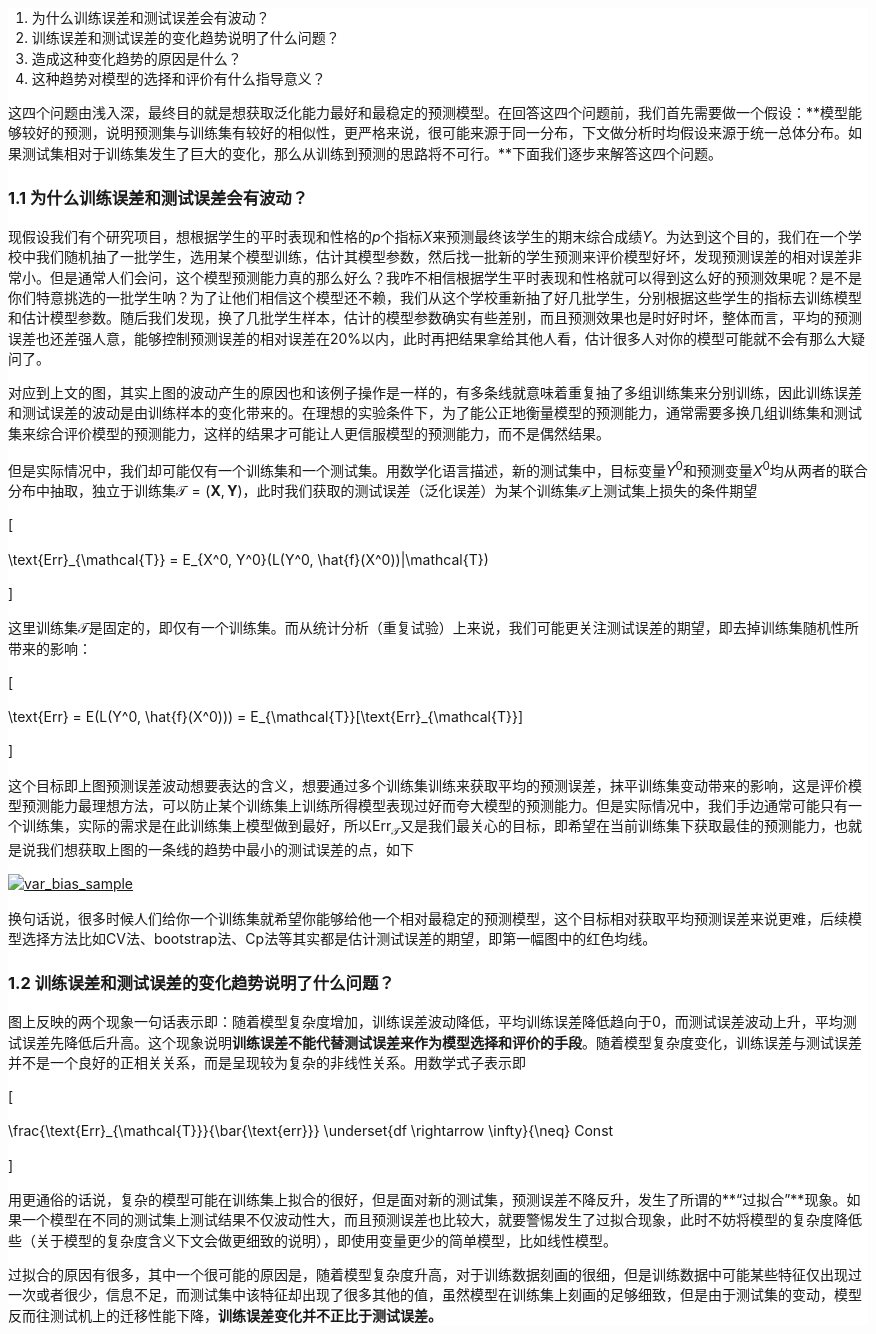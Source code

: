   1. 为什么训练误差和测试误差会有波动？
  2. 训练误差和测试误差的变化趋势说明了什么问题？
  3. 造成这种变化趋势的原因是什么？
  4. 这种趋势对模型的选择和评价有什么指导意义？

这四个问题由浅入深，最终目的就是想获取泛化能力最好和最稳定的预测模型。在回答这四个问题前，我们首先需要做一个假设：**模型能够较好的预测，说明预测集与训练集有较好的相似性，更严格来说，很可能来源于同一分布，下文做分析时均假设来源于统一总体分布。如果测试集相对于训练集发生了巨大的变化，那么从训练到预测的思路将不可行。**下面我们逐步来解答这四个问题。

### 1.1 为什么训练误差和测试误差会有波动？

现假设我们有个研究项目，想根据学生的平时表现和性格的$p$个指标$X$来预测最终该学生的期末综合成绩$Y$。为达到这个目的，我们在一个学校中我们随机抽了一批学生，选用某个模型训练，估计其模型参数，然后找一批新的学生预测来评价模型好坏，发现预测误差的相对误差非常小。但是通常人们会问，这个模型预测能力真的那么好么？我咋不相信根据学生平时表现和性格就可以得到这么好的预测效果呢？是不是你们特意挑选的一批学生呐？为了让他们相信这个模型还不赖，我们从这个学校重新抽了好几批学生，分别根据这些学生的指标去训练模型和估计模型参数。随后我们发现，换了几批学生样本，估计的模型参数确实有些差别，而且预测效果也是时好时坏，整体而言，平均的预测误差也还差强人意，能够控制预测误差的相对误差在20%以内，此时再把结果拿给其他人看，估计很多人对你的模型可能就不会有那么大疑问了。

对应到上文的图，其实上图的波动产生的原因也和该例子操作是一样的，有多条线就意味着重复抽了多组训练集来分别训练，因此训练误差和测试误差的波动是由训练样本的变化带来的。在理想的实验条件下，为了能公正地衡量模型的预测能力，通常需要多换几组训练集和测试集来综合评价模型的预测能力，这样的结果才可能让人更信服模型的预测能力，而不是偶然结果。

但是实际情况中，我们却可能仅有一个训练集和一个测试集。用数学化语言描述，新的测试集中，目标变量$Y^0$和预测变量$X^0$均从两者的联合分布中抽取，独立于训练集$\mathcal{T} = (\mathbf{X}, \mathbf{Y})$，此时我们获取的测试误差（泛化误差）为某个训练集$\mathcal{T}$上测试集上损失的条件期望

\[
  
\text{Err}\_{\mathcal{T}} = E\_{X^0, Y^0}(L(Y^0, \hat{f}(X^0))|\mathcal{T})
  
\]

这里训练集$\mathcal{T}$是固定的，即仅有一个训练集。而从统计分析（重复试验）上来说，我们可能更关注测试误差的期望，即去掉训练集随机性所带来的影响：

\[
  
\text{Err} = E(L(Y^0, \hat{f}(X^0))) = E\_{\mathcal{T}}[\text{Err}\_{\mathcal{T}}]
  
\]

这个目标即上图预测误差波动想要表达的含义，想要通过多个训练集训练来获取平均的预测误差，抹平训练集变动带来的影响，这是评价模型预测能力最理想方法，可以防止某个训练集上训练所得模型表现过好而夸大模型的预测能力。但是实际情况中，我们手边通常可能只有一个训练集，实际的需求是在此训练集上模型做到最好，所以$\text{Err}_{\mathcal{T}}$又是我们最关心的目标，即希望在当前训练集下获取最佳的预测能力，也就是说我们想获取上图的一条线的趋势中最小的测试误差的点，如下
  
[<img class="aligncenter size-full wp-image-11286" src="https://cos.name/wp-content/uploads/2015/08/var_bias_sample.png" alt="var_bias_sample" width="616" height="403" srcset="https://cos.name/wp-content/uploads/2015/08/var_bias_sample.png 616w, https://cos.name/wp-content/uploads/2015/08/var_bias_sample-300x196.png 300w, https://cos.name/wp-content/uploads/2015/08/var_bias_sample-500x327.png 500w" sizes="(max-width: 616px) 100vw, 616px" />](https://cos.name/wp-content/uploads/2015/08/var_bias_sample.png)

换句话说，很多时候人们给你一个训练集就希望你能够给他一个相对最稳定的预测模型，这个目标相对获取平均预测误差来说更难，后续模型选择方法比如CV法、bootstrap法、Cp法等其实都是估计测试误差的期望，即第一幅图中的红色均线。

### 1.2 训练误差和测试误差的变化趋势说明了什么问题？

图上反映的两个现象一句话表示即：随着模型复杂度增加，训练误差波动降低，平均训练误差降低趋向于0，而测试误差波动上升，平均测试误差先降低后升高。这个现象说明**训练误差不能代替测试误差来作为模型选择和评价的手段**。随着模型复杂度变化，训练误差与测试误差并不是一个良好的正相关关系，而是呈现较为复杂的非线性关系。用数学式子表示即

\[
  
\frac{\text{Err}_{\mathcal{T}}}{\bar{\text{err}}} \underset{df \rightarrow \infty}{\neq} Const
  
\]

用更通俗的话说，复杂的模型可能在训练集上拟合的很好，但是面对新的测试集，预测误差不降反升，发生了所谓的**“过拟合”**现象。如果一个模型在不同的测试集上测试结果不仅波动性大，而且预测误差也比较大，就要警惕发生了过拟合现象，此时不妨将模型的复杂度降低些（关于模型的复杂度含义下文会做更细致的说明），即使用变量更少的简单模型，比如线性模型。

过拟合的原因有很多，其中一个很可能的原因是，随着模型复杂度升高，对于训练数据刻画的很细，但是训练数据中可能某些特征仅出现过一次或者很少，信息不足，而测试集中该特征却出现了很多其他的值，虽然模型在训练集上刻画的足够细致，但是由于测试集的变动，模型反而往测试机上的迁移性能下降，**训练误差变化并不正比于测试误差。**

##########

§ INSTRUCTIONS TO FOLLOW: Take the lines above from the top of the records through the one with "对应到上文的图，其实上图的波" and repeat them exactly, without any pictures.

§ RESPONSE BELOW:
Source code

:   1. 为什么训练误差和测试误差会有波动？
  2. 训练误差和测试误差的变化趋势说明了什么问题？
  3. 造成这种变化趋势的原因是什么？
  4. 这种趋势对模型的选择和评价有什么指导意义？

这四个问题由浅入深，最终目的就是想获取泛化能力最好和最稳定的预测模型。在回答这四个问题前，我们首先需要做一个假设：**模型能够较好的预测，说明预测集与训练集有较好的相似性，更严格来说，很可能来源于同一分布，下文做分析时均假设来源于统一总体分布。如果测试集相对于训练集发生了巨大的变化，那么从训练到预测的思路将不可行。**下面我们逐步来解答这四个问题。

### 1.1 为什么训练误差和测试误差会有波动？

现假设我们有个研究项目，想根据学生的平时表现和性格的$p$个指标$X$来预测最终该学生的期末综合成绩$Y$。为达到这个目的，我们在一个学校中我们随机抽了一批学生，选用某个模型训练，估计其模型参数，然后找一批新的学生预测来评价模型好坏，发现预测误差的相对误差非常小。但是通常人们会问，这个模型预测能力真的那么好么？我咋不相信根据学生平时表现和性格就可以得到这么好的预测效果呢？是不是你们特意挑选的一批学生呐？为了让他们相信这个模型还不赖，我们从这个学校重新抽了好几批学生，分别根据这些学生的指标去训练模型和估计模型参数。随后我们发现，换了几批学生样本，估计的模型参数确实有些差别，而且预测效果也是时好时坏，整体而言，平均的预测误差也还差强人意，能够控制预测误差的相对误差在20%以内，此时再把结果拿给其他人看，估计很多人对你的模型可能就不会有那么大疑问了。

对应到上文的图，其实上图的波动产生的原因也和该例子操作是一样的，有多条线就意味着重复抽了多组训练集来分别训练，因此训练误差和测试误差的波动是由训练样本的变化带来的。在理想的实验条件下，为了能公正地衡量模型的预测能力，通常需要多换几组训练集和测试集来综合评价模型的预测能力，这样的结果才可能让人更信服模型的预测能力，而不是偶然结果。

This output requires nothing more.